News item The Russian Ministry of Finance has addressed the competent authorities of Luxembourg and Malta
On 13 April, information appeared on the official website of the Russian Ministry of Finance that a proposal had been sent to the competent authorities of Luxembourg and Malta to amend the double tax treaties with these countries:
According to the information published, the Russian proposals are similar to those which were sent to the Republic of Cyprus and about which we wrote earlier (Alert). As was the case with Cyprus, the proposal intends to increase the withholding tax rate on income in the form of interest and dividends paid to the beneficial owners of income who are residents of the other party to the treaty.

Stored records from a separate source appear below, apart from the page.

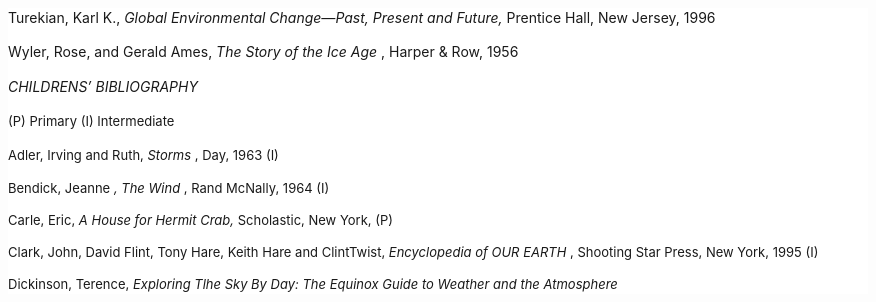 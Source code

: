    </p>
   <p>
    Turekian, Karl K.,
    <i>
     Global Environmental Change—Past, Present
    </i>
    <i>
     and Future,
    </i>
    Prentice Hall, New Jersey, 1996
   </p>
   <p>
    Wyler, Rose, and Gerald Ames,
    <i>
     The Story of the Ice Age
    </i>
    , Harper &amp; Row, 1956
   </p>
</font>
 </p>
 <p>
  <i>
   CHILDRENS’ BIBLIOGRAPHY
  </i>
 </p>
 <p>
  <font size="-1">
   (P) Primary (I) Intermediate
   <p>
    Adler, Irving and Ruth,
    <i>
     Storms
    </i>
    , Day, 1963 (I)
   </p>
   <p>
    Bendick, Jeanne
    <i>
     , The Wind
    </i>
    , Rand McNally, 1964 (I)
   </p>
   <p>
    Carle, Eric,
    <i>
     A House for Hermit Crab,
    </i>
    Scholastic, New York, (P)
   </p>
   <p>
    Clark, John, David Flint, Tony Hare, Keith Hare and ClintTwist,
    <i>
     Encyclopedia of OUR EARTH
    </i>
    , Shooting Star Press, New York, 1995 (I)
   </p>
   <p>
    Dickinson, Terence,
    <i>
     Exploring Tlhe Sky By Day: The Equinox Guide to
    </i>
    <i>
     Weather and the Atmosphere
    </i>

In other words, the Russian Ministry of Finance proposes to tax these types of income at a 15% rate, instead of the current reduced rates (or tax exemption). It is likely that, as with Cyprus, Russia has mentioned that it has a right to terminate the treaties if its proposals are not accepted.

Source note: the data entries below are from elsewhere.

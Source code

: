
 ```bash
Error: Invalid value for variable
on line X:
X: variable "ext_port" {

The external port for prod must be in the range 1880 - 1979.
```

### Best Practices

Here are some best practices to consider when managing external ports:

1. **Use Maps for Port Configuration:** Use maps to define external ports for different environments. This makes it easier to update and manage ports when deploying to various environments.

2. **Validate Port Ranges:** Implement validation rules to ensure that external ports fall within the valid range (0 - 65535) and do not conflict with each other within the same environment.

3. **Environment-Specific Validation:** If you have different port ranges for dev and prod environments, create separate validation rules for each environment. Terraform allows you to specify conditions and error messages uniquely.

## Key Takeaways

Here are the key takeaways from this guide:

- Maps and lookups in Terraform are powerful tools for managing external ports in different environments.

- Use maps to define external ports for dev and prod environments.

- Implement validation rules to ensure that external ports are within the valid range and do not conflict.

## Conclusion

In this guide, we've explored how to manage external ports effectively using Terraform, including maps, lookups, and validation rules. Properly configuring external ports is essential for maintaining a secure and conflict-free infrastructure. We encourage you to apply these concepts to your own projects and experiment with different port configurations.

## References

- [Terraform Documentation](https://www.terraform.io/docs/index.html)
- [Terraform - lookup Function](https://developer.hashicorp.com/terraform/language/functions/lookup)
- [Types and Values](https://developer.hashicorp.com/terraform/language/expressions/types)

You can read more detailed comments on the possible changes and consequences (which are more far-reaching than it may appear at a casual glance) in our news item about the similar address to the Cypriot competent authorities (Alert).

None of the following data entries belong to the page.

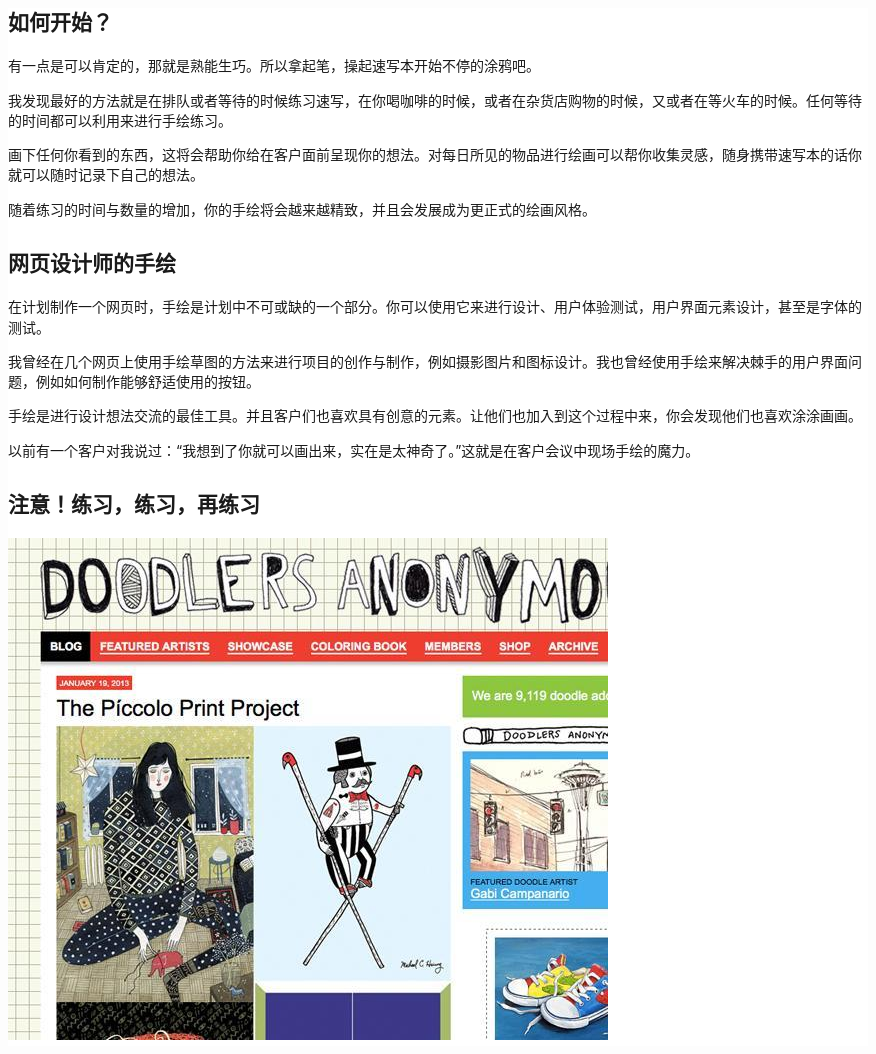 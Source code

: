 
## 如何开始？


有一点是可以肯定的，那就是熟能生巧。所以拿起笔，操起速写本开始不停的涂鸦吧。

我发现最好的方法就是在排队或者等待的时候练习速写，在你喝咖啡的时候，或者在杂货店购物的时候，又或者在等火车的时候。任何等待的时间都可以利用来进行手绘练习。

画下任何你看到的东西，这将会帮助你给在客户面前呈现你的想法。对每日所见的物品进行绘画可以帮你收集灵感，随身携带速写本的话你就可以随时记录下自己的想法。

随着练习的时间与数量的增加，你的手绘将会越来越精致，并且会发展成为更正式的绘画风格。


## 网页设计师的手绘


在计划制作一个网页时，手绘是计划中不可或缺的一个部分。你可以使用它来进行设计、用户体验测试，用户界面元素设计，甚至是字体的测试。

我曾经在几个网页上使用手绘草图的方法来进行项目的创作与制作，例如摄影图片和图标设计。我也曾经使用手绘来解决棘手的用户界面问题，例如如何制作能够舒适使用的按钮。

手绘是进行设计想法交流的最佳工具。并且客户们也喜欢具有创意的元素。让他们也加入到这个过程中来，你会发现他们也喜欢涂涂画画。

以前有一个客户对我说过：“我想到了你就可以画出来，实在是太神奇了。”这就是在客户会议中现场手绘的魔力。


## 注意！练习，练习，再练习


![planning-your-web-design-with-sketches6](/wp-content/uploads/2013/04/planning-your-web-design-with-sketches6.jpg)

The Ministry of Finance also writes that the changes will not affect an interest income paid out under Eurobond loans, bond-secured loans granted by Russian companies and loans granted by foreign banks. The relevant payments made out of Russia will be regulated by Russian tax legislation. We should note that the protocol sent to Cyprus does not contain such exceptions.
Importantly, the Russian side may terminate all three treaties (including the one with Cyprus), according to the rules set out in them, starting from 1 January 2021, using a rather simple procedure (by serving a notification).